Problem statement: When you reach the line that contains "and a fixed pointer of node" in the data below, start reproducing lines exactly, and stop after the line that contains "there exists a traversing".

Provided data Start Marker

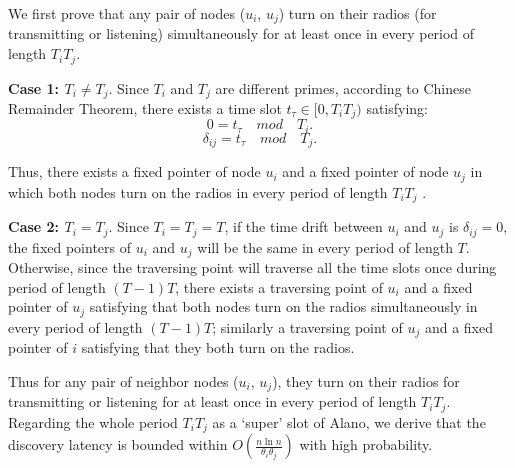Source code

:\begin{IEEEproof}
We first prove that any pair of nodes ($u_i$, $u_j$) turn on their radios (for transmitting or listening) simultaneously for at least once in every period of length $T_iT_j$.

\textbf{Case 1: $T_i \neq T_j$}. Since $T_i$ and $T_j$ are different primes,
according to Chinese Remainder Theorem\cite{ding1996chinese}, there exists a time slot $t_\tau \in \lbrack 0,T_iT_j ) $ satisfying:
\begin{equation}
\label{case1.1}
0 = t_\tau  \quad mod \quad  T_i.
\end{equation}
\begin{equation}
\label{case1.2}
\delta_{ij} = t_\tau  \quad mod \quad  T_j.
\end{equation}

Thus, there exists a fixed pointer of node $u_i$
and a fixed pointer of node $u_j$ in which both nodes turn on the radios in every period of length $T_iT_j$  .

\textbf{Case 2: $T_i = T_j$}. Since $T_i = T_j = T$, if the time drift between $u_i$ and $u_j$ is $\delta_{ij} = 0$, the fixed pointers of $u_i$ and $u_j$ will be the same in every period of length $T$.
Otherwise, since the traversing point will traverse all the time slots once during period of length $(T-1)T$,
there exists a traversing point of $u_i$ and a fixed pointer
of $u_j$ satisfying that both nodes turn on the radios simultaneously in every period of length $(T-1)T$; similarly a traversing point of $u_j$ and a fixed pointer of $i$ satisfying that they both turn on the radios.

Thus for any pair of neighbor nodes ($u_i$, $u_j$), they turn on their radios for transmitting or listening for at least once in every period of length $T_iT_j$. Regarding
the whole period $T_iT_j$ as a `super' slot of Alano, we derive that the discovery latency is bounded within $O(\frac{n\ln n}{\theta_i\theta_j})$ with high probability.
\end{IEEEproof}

Provided data End Marker
Provided data Start Marker

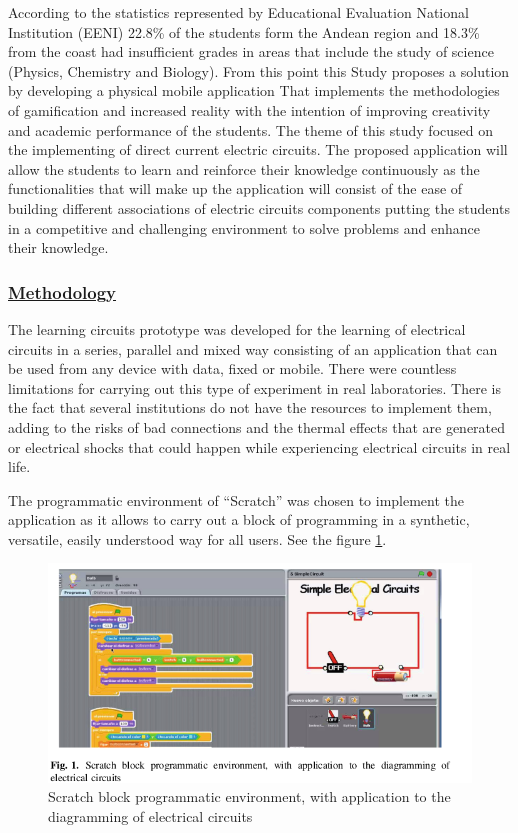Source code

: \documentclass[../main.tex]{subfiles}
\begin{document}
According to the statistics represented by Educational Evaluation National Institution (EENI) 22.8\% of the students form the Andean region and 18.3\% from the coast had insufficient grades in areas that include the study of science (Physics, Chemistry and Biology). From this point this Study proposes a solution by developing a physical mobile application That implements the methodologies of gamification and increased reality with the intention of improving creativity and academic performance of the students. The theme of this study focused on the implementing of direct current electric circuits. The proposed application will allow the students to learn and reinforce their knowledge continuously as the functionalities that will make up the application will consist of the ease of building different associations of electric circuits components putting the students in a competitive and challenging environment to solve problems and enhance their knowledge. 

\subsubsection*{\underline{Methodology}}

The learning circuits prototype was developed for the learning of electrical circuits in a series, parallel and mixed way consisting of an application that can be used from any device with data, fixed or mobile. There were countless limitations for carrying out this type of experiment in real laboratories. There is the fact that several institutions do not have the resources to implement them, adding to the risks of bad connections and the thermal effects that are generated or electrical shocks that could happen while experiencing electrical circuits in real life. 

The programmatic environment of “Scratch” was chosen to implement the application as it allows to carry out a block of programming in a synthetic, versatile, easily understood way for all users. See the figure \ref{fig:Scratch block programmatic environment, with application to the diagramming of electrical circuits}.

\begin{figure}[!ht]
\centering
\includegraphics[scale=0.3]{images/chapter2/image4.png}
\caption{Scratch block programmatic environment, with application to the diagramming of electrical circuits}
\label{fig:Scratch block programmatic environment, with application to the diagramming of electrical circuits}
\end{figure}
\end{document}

Provided data End Marker

Answer:
and a fixed pointer of node $u_j$ in which both nodes turn on the radios in every period of length $T_iT_j$  .

\textbf{Case 2: $T_i = T_j$}. Since $T_i = T_j = T$, if the time drift between $u_i$ and $u_j$ is $\delta_{ij} = 0$, the fixed pointers of $u_i$ and $u_j$ will be the same in every period of length $T$.
Otherwise, since the traversing point will traverse all the time slots once during period of length $(T-1)T$,
there exists a traversing point of $u_i$ and a fixed pointer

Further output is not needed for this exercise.